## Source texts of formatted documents
>>>

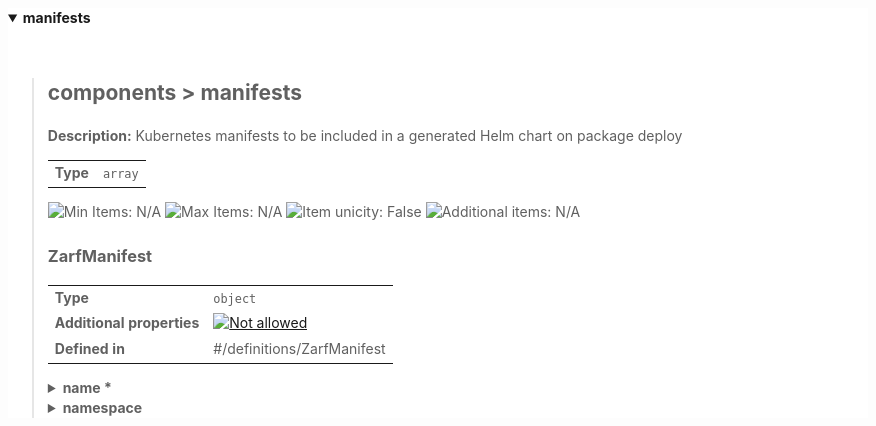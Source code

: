 <details open>
<summary>
<strong> <a name="components_items_manifests"></a>manifests</strong>
</summary>
&nbsp;
<blockquote>

  ## components > manifests

**Description:** Kubernetes manifests to be included in a generated Helm chart on package deploy

|          |         |
| -------- | ------- |
| **Type** | `array` |

![Min Items: N/A](https://img.shields.io/badge/Min%20Items%3A%20N/A-gold)
![Max Items: N/A](https://img.shields.io/badge/Max%20Items%3A%20N/A-gold)
![Item unicity: False](https://img.shields.io/badge/Item%20unicity%3A%20False-gold)
![Additional items: N/A](https://img.shields.io/badge/Additional%20items%3A%20N/A-gold)

 ### <a name="autogenerated_heading_8"></a>ZarfManifest  

|                           |                                                                                                          |
| ------------------------- | -------------------------------------------------------------------------------------------------------- |
| **Type**                  | `object`                                                                                                 |
| **Additional properties** | [![Not allowed](https://img.shields.io/badge/Not%20allowed-red)](# "Additional Properties not allowed.") |
| **Defined in**            | #/definitions/ZarfManifest                                                                               |

<details>
<summary>
<strong> <a name="components_items_manifests_items_name"></a>name *</strong>
</summary>
&nbsp;
<blockquote>

![Required](https://img.shields.io/badge/Required-red)

**Description:** A name to give this collection of manifests; this will become the name of the dynamically-created helm chart

|          |          |
| -------- | -------- |
| **Type** | `string` |

</blockquote>
</details>

<details>
<summary>
<strong> <a name="components_items_manifests_items_namespace"></a>namespace</strong>
</summary>
&nbsp;
<blockquote>
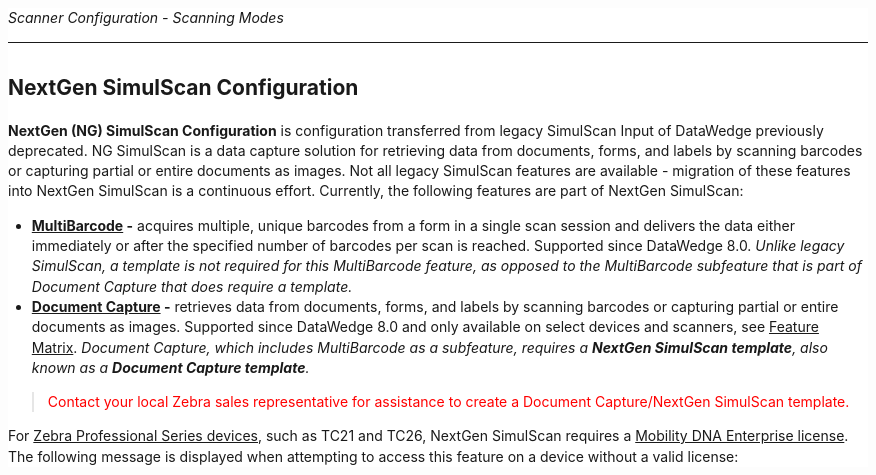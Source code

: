 </table>
<i>Scanner Configuration - Scanning Modes</i>

---

## NextGen SimulScan Configuration

**NextGen (NG) SimulScan Configuration** is configuration transferred from legacy SimulScan Input of DataWedge previously deprecated. NG SimulScan is a data capture solution for retrieving data from documents, forms, and labels by scanning barcodes or capturing partial or entire documents as images. Not all legacy SimulScan features are available - migration of these features into NextGen SimulScan is a continuous effort. Currently, the following features are part of NextGen SimulScan:

* **[MultiBarcode](#multibarcodeparams) -** acquires multiple, unique barcodes from a form in a single scan session and delivers the data either immediately or after the specified number of barcodes per scan is reached. Supported since DataWedge 8.0. _Unlike legacy SimulScan, a template is not required for this MultiBarcode feature, as opposed to the MultiBarcode subfeature that is part of Document Capture that does require a template._
* **[Document Capture](#documentselectiondocumentcapture) -** retrieves data from documents, forms, and labels by scanning barcodes or capturing partial or entire documents as images. Supported since DataWedge 8.0 and only available on select devices and scanners, see [Feature Matrix](../../matrix). _Document Capture, which includes MultiBarcode as a subfeature, requires a **NextGen SimulScan template**, also known as a **Document Capture template**._



> <span style="color:red">Contact your local Zebra sales representative for assistance to create a Document Capture/NextGen SimulScan template.</span>

<p>For <a href="/licensing/about/#zebraprofessionalseriesdevices">Zebra Professional Series devices</a>, such as TC21 and TC26, NextGen SimulScan requires a <a href="/licensing">Mobility DNA Enterprise license</a>. The following message is displayed when attempting to access this feature on a device without a valid license:</p>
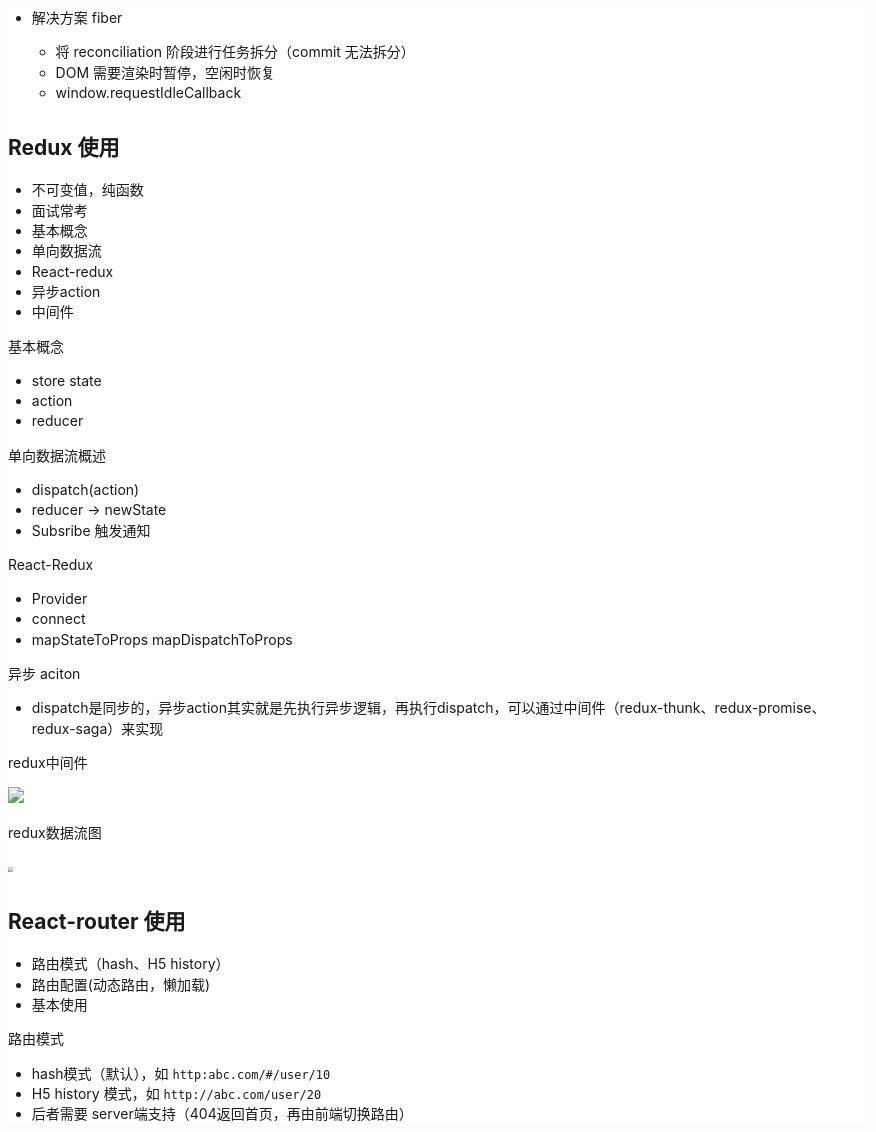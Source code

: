 - 解决方案 fiber

  - 将 reconciliation 阶段进行任务拆分（commit 无法拆分）
  - DOM 需要渲染时暂停，空闲时恢复
  - window.requestIdleCallback

  

## Redux 使用

- 不可变值，纯函数
- 面试常考
- 基本概念
- 单向数据流
- React-redux
- 异步action
- 中间件

基本概念

- store state
- action
- reducer

单向数据流概述

- dispatch(action)
- reducer -> newState
- Subsribe 触发通知

React-Redux

- Provider
- connect
- mapStateToProps mapDispatchToProps

异步 aciton

- dispatch是同步的，异步action其实就是先执行异步逻辑，再执行dispatch，可以通过中间件（redux-thunk、redux-promise、redux-saga）来实现

redux中间件

![](http://cdn.wangtongmeng.com/20231009070751.png)

redux数据流图

<img src="http://cdn.wangtongmeng.com/20231009071205.png" style="zoom:33%;" />

## React-router 使用

- 路由模式（hash、H5 history）
- 路由配置(动态路由，懒加载)
- 基本使用

路由模式

- hash模式（默认），如 `http:abc.com/#/user/10`
- H5 history 模式，如 `http://abc.com/user/20`
- 后者需要 server端支持（404返回首页，再由前端切换路由）



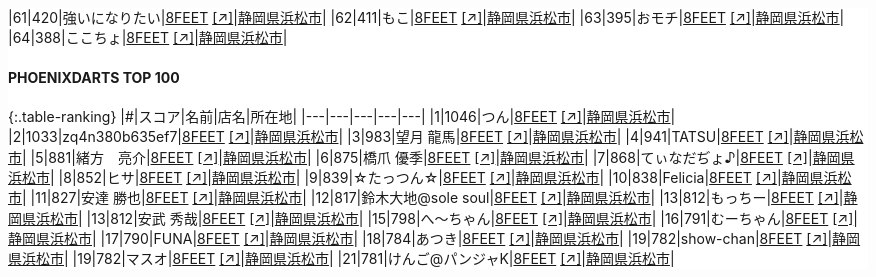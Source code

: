 |61|420|<span class="rank-name-dl">強いになりたい</span>|<a href="/darts/rank/shops/abd2948566c98aa7774c926eb736cb5a.html">8FEET</a> <a href="https://search.dartslive.com/jp/shop/abd2948566c98aa7774c926eb736cb5a">[↗]</a>|<a href="/darts/rank/静岡県/浜松市">静岡県浜松市</a>|
|62|411|<span class="rank-name-dl">もこ</span>|<a href="/darts/rank/shops/abd2948566c98aa7774c926eb736cb5a.html">8FEET</a> <a href="https://search.dartslive.com/jp/shop/abd2948566c98aa7774c926eb736cb5a">[↗]</a>|<a href="/darts/rank/静岡県/浜松市">静岡県浜松市</a>|
|63|395|<span class="rank-name-dl">おモチ</span>|<a href="/darts/rank/shops/abd2948566c98aa7774c926eb736cb5a.html">8FEET</a> <a href="https://search.dartslive.com/jp/shop/abd2948566c98aa7774c926eb736cb5a">[↗]</a>|<a href="/darts/rank/静岡県/浜松市">静岡県浜松市</a>|
|64|388|<span class="rank-name-dl">ここちょ</span>|<a href="/darts/rank/shops/abd2948566c98aa7774c926eb736cb5a.html">8FEET</a> <a href="https://search.dartslive.com/jp/shop/abd2948566c98aa7774c926eb736cb5a">[↗]</a>|<a href="/darts/rank/静岡県/浜松市">静岡県浜松市</a>|


#### PHOENIXDARTS TOP 100



{:.table-ranking}
|#|スコア|名前|店名|所在地|
|---|---|---|---|---|
|1|1046|<span class="rank-name-pd">つん</span>|<a href="/darts/rank/shops/60067.html">8FEET</a> <a href="https://vs.phoenixdarts.com/jp/shop/shopDetailInfo/s_60067?s_seq=60067">[↗]</a>|<a href="/darts/rank/静岡県/浜松市">静岡県浜松市</a>|
|2|1033|<span class="rank-name-pd">zq4n380b635ef7</span>|<a href="/darts/rank/shops/60067.html">8FEET</a> <a href="https://vs.phoenixdarts.com/jp/shop/shopDetailInfo/s_60067?s_seq=60067">[↗]</a>|<a href="/darts/rank/静岡県/浜松市">静岡県浜松市</a>|
|3|983|<span class="rank-name-pd"><span class="pro-icon-pd"></span>望月 龍馬</span>|<a href="/darts/rank/shops/60067.html">8FEET</a> <a href="https://vs.phoenixdarts.com/jp/shop/shopDetailInfo/s_60067?s_seq=60067">[↗]</a>|<a href="/darts/rank/静岡県/浜松市">静岡県浜松市</a>|
|4|941|<span class="rank-name-pd">TATSU</span>|<a href="/darts/rank/shops/60067.html">8FEET</a> <a href="https://vs.phoenixdarts.com/jp/shop/shopDetailInfo/s_60067?s_seq=60067">[↗]</a>|<a href="/darts/rank/静岡県/浜松市">静岡県浜松市</a>|
|5|881|<span class="rank-name-pd">緒方　亮介</span>|<a href="/darts/rank/shops/60067.html">8FEET</a> <a href="https://vs.phoenixdarts.com/jp/shop/shopDetailInfo/s_60067?s_seq=60067">[↗]</a>|<a href="/darts/rank/静岡県/浜松市">静岡県浜松市</a>|
|6|875|<span class="rank-name-pd"><span class="pro-icon-pd"></span>橋爪 優季</span>|<a href="/darts/rank/shops/60067.html">8FEET</a> <a href="https://vs.phoenixdarts.com/jp/shop/shopDetailInfo/s_60067?s_seq=60067">[↗]</a>|<a href="/darts/rank/静岡県/浜松市">静岡県浜松市</a>|
|7|868|<span class="rank-name-pd">てぃなだぢょ♪</span>|<a href="/darts/rank/shops/60067.html">8FEET</a> <a href="https://vs.phoenixdarts.com/jp/shop/shopDetailInfo/s_60067?s_seq=60067">[↗]</a>|<a href="/darts/rank/静岡県/浜松市">静岡県浜松市</a>|
|8|852|<span class="rank-name-pd">ヒサ</span>|<a href="/darts/rank/shops/60067.html">8FEET</a> <a href="https://vs.phoenixdarts.com/jp/shop/shopDetailInfo/s_60067?s_seq=60067">[↗]</a>|<a href="/darts/rank/静岡県/浜松市">静岡県浜松市</a>|
|9|839|<span class="rank-name-pd">☆たっつん☆</span>|<a href="/darts/rank/shops/60067.html">8FEET</a> <a href="https://vs.phoenixdarts.com/jp/shop/shopDetailInfo/s_60067?s_seq=60067">[↗]</a>|<a href="/darts/rank/静岡県/浜松市">静岡県浜松市</a>|
|10|838|<span class="rank-name-pd">Felicia</span>|<a href="/darts/rank/shops/60067.html">8FEET</a> <a href="https://vs.phoenixdarts.com/jp/shop/shopDetailInfo/s_60067?s_seq=60067">[↗]</a>|<a href="/darts/rank/静岡県/浜松市">静岡県浜松市</a>|
|11|827|<span class="rank-name-pd">安達 勝也</span>|<a href="/darts/rank/shops/60067.html">8FEET</a> <a href="https://vs.phoenixdarts.com/jp/shop/shopDetailInfo/s_60067?s_seq=60067">[↗]</a>|<a href="/darts/rank/静岡県/浜松市">静岡県浜松市</a>|
|12|817|<span class="rank-name-pd">鈴木大地@sole soul</span>|<a href="/darts/rank/shops/60067.html">8FEET</a> <a href="https://vs.phoenixdarts.com/jp/shop/shopDetailInfo/s_60067?s_seq=60067">[↗]</a>|<a href="/darts/rank/静岡県/浜松市">静岡県浜松市</a>|
|13|812|<span class="rank-name-pd">もっちー</span>|<a href="/darts/rank/shops/60067.html">8FEET</a> <a href="https://vs.phoenixdarts.com/jp/shop/shopDetailInfo/s_60067?s_seq=60067">[↗]</a>|<a href="/darts/rank/静岡県/浜松市">静岡県浜松市</a>|
|13|812|<span class="rank-name-pd">安武  秀哉</span>|<a href="/darts/rank/shops/60067.html">8FEET</a> <a href="https://vs.phoenixdarts.com/jp/shop/shopDetailInfo/s_60067?s_seq=60067">[↗]</a>|<a href="/darts/rank/静岡県/浜松市">静岡県浜松市</a>|
|15|798|<span class="rank-name-pd">へ～ちゃん</span>|<a href="/darts/rank/shops/60067.html">8FEET</a> <a href="https://vs.phoenixdarts.com/jp/shop/shopDetailInfo/s_60067?s_seq=60067">[↗]</a>|<a href="/darts/rank/静岡県/浜松市">静岡県浜松市</a>|
|16|791|<span class="rank-name-pd">むーちゃん</span>|<a href="/darts/rank/shops/60067.html">8FEET</a> <a href="https://vs.phoenixdarts.com/jp/shop/shopDetailInfo/s_60067?s_seq=60067">[↗]</a>|<a href="/darts/rank/静岡県/浜松市">静岡県浜松市</a>|
|17|790|<span class="rank-name-pd">FUNA</span>|<a href="/darts/rank/shops/60067.html">8FEET</a> <a href="https://vs.phoenixdarts.com/jp/shop/shopDetailInfo/s_60067?s_seq=60067">[↗]</a>|<a href="/darts/rank/静岡県/浜松市">静岡県浜松市</a>|
|18|784|<span class="rank-name-pd">あつき</span>|<a href="/darts/rank/shops/60067.html">8FEET</a> <a href="https://vs.phoenixdarts.com/jp/shop/shopDetailInfo/s_60067?s_seq=60067">[↗]</a>|<a href="/darts/rank/静岡県/浜松市">静岡県浜松市</a>|
|19|782|<span class="rank-name-pd">show-chan</span>|<a href="/darts/rank/shops/60067.html">8FEET</a> <a href="https://vs.phoenixdarts.com/jp/shop/shopDetailInfo/s_60067?s_seq=60067">[↗]</a>|<a href="/darts/rank/静岡県/浜松市">静岡県浜松市</a>|
|19|782|<span class="rank-name-pd">マスオ</span>|<a href="/darts/rank/shops/60067.html">8FEET</a> <a href="https://vs.phoenixdarts.com/jp/shop/shopDetailInfo/s_60067?s_seq=60067">[↗]</a>|<a href="/darts/rank/静岡県/浜松市">静岡県浜松市</a>|
|21|781|<span class="rank-name-pd">けんご@パンジャK</span>|<a href="/darts/rank/shops/60067.html">8FEET</a> <a href="https://vs.phoenixdarts.com/jp/shop/shopDetailInfo/s_60067?s_seq=60067">[↗]</a>|<a href="/darts/rank/静岡県/浜松市">静岡県浜松市</a>|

<<<

Out of the records above, pick each line that contains the string "entire".

## Written answer
**NextGen (NG) SimulScan Configuration** is configuration transferred from legacy SimulScan Input of DataWedge previously deprecated. NG SimulScan is a data capture solution for retrieving data from documents, forms, and labels by scanning barcodes or capturing partial or entire documents as images. Not all legacy SimulScan features are available - migration of these features into NextGen SimulScan is a continuous effort. Currently, the following features are part of NextGen SimulScan:
* **[Document Capture](#documentselectiondocumentcapture) -** retrieves data from documents, forms, and labels by scanning barcodes or capturing partial or entire documents as images. Supported since DataWedge 8.0 and only available on select devices and scanners, see [Feature Matrix](../../matrix). _Document Capture, which includes MultiBarcode as a subfeature, requires a **NextGen SimulScan template**, also known as a **Document Capture template**._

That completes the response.